# 8hp vs 9.9 hp



## Brett (Jul 16, 2008)

If we're talking about new 4 strokes, they're basically the same engine.
Difference in speed is 2 or 3 mph under load. The important part is that the 9.9
doesn't have to work as hard as the 8 to maintain the 8's top speed under load.


----------



## Frank_Sebastian (Oct 15, 2007)

I have an 8 HP 2 stroke Tohatsu and a 9.8 HP Nissan with a Sting Ray foil on it They have the same prop and are essentially the same engine. My hisider will run faster with the 8 HP without the foil even though it has less HP. I have never tried the 9.8 without the foil.

Best regards,
Frank_S


----------



## noeettica (Sep 23, 2007)

Kinda weird how some of this works the Tohatsu 9.8 is the same as the Merc 9.9 (4 stroke) you would be very happy with one of these ...Run a 10 pitch prop 

Lots of differences through the years Older 9.8 Yamaha 4 strokes are a bit heavy 

The 8 and 9.8 tohatsu 2 stroke are the same motor only difference is carb 

also some motors just run strong same model just production variations 

If you put a 15 hp carb and tuner on a 8 hp merc it will scoot ... horrible idle though ... uses lots of gas ...


----------



## hennavin (Jan 24, 2010)

NoeEttica,

the merc I am looking at is a 2000 8 hp and the other is a 2003 yamaha 9.9 hp. $650 for the merc and $800 for the yammie. what do you guys suggest?


----------



## noeettica (Sep 23, 2007)

If 2 stroke get the yamaha


----------



## firecat1981 (Nov 27, 2007)

I'd go with the 9.9hp yammi, it literally has 20% more power then an 8hp and it's 3 years newer for the same weight class.
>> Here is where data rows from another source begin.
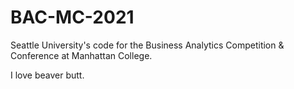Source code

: # BAC-MC-2021
Seattle University's code for the Business Analytics Competition &amp; Conference at Manhattan College.

I love beaver butt.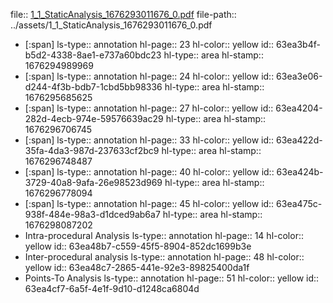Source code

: file:: [1_1_StaticAnalysis_1676293011676_0.pdf](../assets/1_1_StaticAnalysis_1676293011676_0.pdf)
file-path:: ../assets/1_1_StaticAnalysis_1676293011676_0.pdf

- [:span]
  ls-type:: annotation
  hl-page:: 23
  hl-color:: yellow
  id:: 63ea3b4f-b5d2-4338-8ae1-e737a60bdc23
  hl-type:: area
  hl-stamp:: 1676294989969
- [:span]
  ls-type:: annotation
  hl-page:: 24
  hl-color:: yellow
  id:: 63ea3e06-d244-4f3b-bdb7-1cbd5bb98336
  hl-type:: area
  hl-stamp:: 1676295685625
- [:span]
  ls-type:: annotation
  hl-page:: 27
  hl-color:: yellow
  id:: 63ea4204-282d-4ecb-974e-59576639ac29
  hl-type:: area
  hl-stamp:: 1676296706745
- [:span]
  ls-type:: annotation
  hl-page:: 33
  hl-color:: yellow
  id:: 63ea422d-35fa-4da3-987d-237633cf2bc9
  hl-type:: area
  hl-stamp:: 1676296748487
- [:span]
  ls-type:: annotation
  hl-page:: 40
  hl-color:: yellow
  id:: 63ea424b-3729-40a8-9afa-26e98523d969
  hl-type:: area
  hl-stamp:: 1676296778094
- [:span]
  ls-type:: annotation
  hl-page:: 45
  hl-color:: yellow
  id:: 63ea475c-938f-484e-98a3-d1dced9ab6a7
  hl-type:: area
  hl-stamp:: 1676298087202
- Intra-procedural Analysis
  ls-type:: annotation
  hl-page:: 14
  hl-color:: yellow
  id:: 63ea48b7-c559-45f5-8904-852dc1699b3e
- Inter-procedural analysis
  ls-type:: annotation
  hl-page:: 48
  hl-color:: yellow
  id:: 63ea48c7-2865-441e-92e3-89825400da1f
- Points-To Analysis
  ls-type:: annotation
  hl-page:: 51
  hl-color:: yellow
  id:: 63ea4cf7-6a5f-4e1f-9d10-d1248ca6804d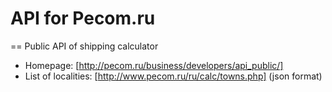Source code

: API for Pecom.ru
================

== Public API of shipping calculator
- Homepage: [http://pecom.ru/business/developers/api_public/]
- List of localities: [http://www.pecom.ru/ru/calc/towns.php] (json format)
Thats assuming they are both 2-strokes or both 4-strokes.

Frank, why would you be running the same prop on both motors? Wouldn't that be kind of handicapping the 9.8hp since it should be running a higher pitch and thus running faster at speed given equal rpm's?


----------



## noeettica (Sep 23, 2007)

If Its the 4 stroke yamaha it is Too heavy ...

can you PM me photos of both motors cowl off showing carb


----------



## jlee150 (Oct 29, 2009)

Buy the merc, if its a two stroke all u need is a carb to go from an 8, 9.9, or a 15 identical power head diff carbs


----------



## hennavin (Jan 24, 2010)

is the 2006 yami 9.9 4 stoke still to heavy??


----------



## noeettica (Sep 23, 2007)

91 pounds I have run an 87 pound motor on a Highsider ... You may need to run a tiller extension but If you Don't overload the boat it could be doable ...


----------